Regional efforts to curb multidrug-resistant organisms (MDROs) in long-term care facilities and other healthcare settings was linked to fewer cases, hospitalizations and deaths, as well as reduced costs, according to a new study published April 1 in JAMA.

Data on the organisms came from 35 healthcare facilities in California; 16 were nursing homes, 16 were hospitals and three were long-term acute care hospitals. The interventions that helped included leave-on chlorhexidine bathing cloths and rinse-off chlorhexidine liquid for showering when people were admitted and then routinely after. 

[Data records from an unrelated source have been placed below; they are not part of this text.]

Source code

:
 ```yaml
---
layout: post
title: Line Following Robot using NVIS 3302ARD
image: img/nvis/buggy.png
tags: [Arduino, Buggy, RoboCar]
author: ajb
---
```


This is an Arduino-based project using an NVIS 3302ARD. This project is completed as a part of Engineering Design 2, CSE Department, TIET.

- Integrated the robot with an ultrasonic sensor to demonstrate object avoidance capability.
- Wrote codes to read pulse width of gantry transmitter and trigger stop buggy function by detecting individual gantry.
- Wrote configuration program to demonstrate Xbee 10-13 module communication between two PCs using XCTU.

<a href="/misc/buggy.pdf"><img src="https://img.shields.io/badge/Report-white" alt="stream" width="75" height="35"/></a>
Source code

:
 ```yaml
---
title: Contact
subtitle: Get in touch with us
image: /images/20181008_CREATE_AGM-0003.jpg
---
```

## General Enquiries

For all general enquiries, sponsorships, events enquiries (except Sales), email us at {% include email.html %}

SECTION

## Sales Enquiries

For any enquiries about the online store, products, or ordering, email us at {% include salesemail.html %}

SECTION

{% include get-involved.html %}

At nursing homes and long-term acute care hospitals, residents/patients also took nasal iodophor (10% povidone-iodine) twice a day for five days when they were admitted, and on Monday through Friday every other week. In hospitals, the staff received refresher training for universal chlorhexidine bathing in intensive care units (ICUs) and targeted decolonization for all non-ICU patients in contact precautions (CP). The researchers compared data from those who got the intervention to data from one hospital and two nursing homes that withdrew from the experiment. The interventions were put in place between 2017 and 2019.

The prevalence of MDRO dropped from 63.9% to 49.9% among nursing homes, from 80% to 53.3% in long-term acute care hospitals, and from 64.1% to 55.4% in hospitals. The rate of infection-related hospitalizations from nursing homes per 1,000 resident-days changed from 2.31 at the start of the intervention to 1.94 during it, and from 1.90 to 2.03 in nursing homes that didn’t participate. 

Compared with hospitals, nursing homes and long-term acute care hospitals stuck to the decolonization protocol better and had greater reductions in MDRO prevalence and incident clinical cultures. 

“This greater benefit could be due, in part, to greater adherence from universal vs targeted decolonization and longer lengths of stays of nursing home residents and long-term acute care hospital patients, which provide more time for decolonization to accrue effects and reduce importation of new pathogens due to less frequent turnover,” the authors wrote.

Hospitalization costs linked to infections per 1,000 resident-days declined from $64,651 to $55,149 due to nursing homes that participated, and increased from $55,151 to $59,327 as a result of nursing homes that didn’t take part in the intervention.